Purpose: The inhibitory effect of apomorphine on form-deprivation myopia implies a role for dopaminergic pathways in eye growth; however, the effect of apomorphine on lens-induced changes has not been studied. Our study filled this deficiency. After establishing that apomorphine inhibited lens-induced myopia, we investigated whether apomorphine and atropine acted sequentially via the same control pathway or via different parallel pathways.

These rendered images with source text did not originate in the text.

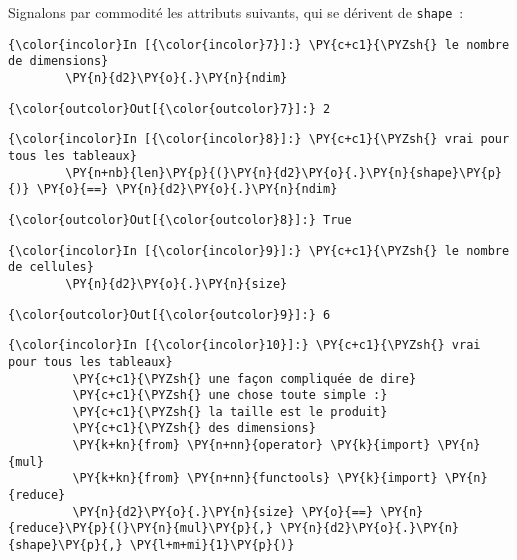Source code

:    Signalons par commodité les attributs suivants, qui se dérivent de
\texttt{shape}~:

    \begin{Verbatim}[commandchars=\\\{\},frame=single,framerule=0.3mm,rulecolor=\color{cellframecolor}]
{\color{incolor}In [{\color{incolor}7}]:} \PY{c+c1}{\PYZsh{} le nombre de dimensions}
        \PY{n}{d2}\PY{o}{.}\PY{n}{ndim}
\end{Verbatim}


\begin{Verbatim}[commandchars=\\\{\},frame=single,framerule=0.3mm,rulecolor=\color{cellframecolor}]
{\color{outcolor}Out[{\color{outcolor}7}]:} 2
\end{Verbatim}
            
    \begin{Verbatim}[commandchars=\\\{\},frame=single,framerule=0.3mm,rulecolor=\color{cellframecolor}]
{\color{incolor}In [{\color{incolor}8}]:} \PY{c+c1}{\PYZsh{} vrai pour tous les tableaux}
        \PY{n+nb}{len}\PY{p}{(}\PY{n}{d2}\PY{o}{.}\PY{n}{shape}\PY{p}{)} \PY{o}{==} \PY{n}{d2}\PY{o}{.}\PY{n}{ndim}
\end{Verbatim}


\begin{Verbatim}[commandchars=\\\{\},frame=single,framerule=0.3mm,rulecolor=\color{cellframecolor}]
{\color{outcolor}Out[{\color{outcolor}8}]:} True
\end{Verbatim}
            
    \begin{Verbatim}[commandchars=\\\{\},frame=single,framerule=0.3mm,rulecolor=\color{cellframecolor}]
{\color{incolor}In [{\color{incolor}9}]:} \PY{c+c1}{\PYZsh{} le nombre de cellules}
        \PY{n}{d2}\PY{o}{.}\PY{n}{size}
\end{Verbatim}


\begin{Verbatim}[commandchars=\\\{\},frame=single,framerule=0.3mm,rulecolor=\color{cellframecolor}]
{\color{outcolor}Out[{\color{outcolor}9}]:} 6
\end{Verbatim}
            
    \begin{Verbatim}[commandchars=\\\{\},frame=single,framerule=0.3mm,rulecolor=\color{cellframecolor}]
{\color{incolor}In [{\color{incolor}10}]:} \PY{c+c1}{\PYZsh{} vrai pour tous les tableaux}
         \PY{c+c1}{\PYZsh{} une façon compliquée de dire}
         \PY{c+c1}{\PYZsh{} une chose toute simple :}
         \PY{c+c1}{\PYZsh{} la taille est le produit}
         \PY{c+c1}{\PYZsh{} des dimensions}
         \PY{k+kn}{from} \PY{n+nn}{operator} \PY{k}{import} \PY{n}{mul}
         \PY{k+kn}{from} \PY{n+nn}{functools} \PY{k}{import} \PY{n}{reduce}
         \PY{n}{d2}\PY{o}{.}\PY{n}{size} \PY{o}{==} \PY{n}{reduce}\PY{p}{(}\PY{n}{mul}\PY{p}{,} \PY{n}{d2}\PY{o}{.}\PY{n}{shape}\PY{p}{,} \PY{l+m+mi}{1}\PY{p}{)}
\end{Verbatim}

Methods: This study, conducted in 8-day-old chicks, was comprised of two parts: (1) a comparative study of apomorphine's effect on lens-induced myopia (-15 D), form-deprivation myopia (diffusers), and lens-induced hyperopia (+15 D) and (2) a study of the interacting effects of apomorphine and atropine on lens-induced myopia and form-deprivation myopia. In the first part, dH2O and six apomorphine doses (8 pmole to 800 nmole in log10 steps) were given as 10-microL intravitreal injections in combination with the above visual treatments. Apomorphine was used alone or given with atropine in the second part, which included four drug treatment groups: (1) control (dH2O); (2) 80 pmole of apomorphine; (3) 18 nmole of atropine; and (4) apomorphine + atropine. Additional dH2O injections were used to equalize the number of injections across groups. After 4.5 days of treatment, refractive errors and axial ocular dimensions were measured.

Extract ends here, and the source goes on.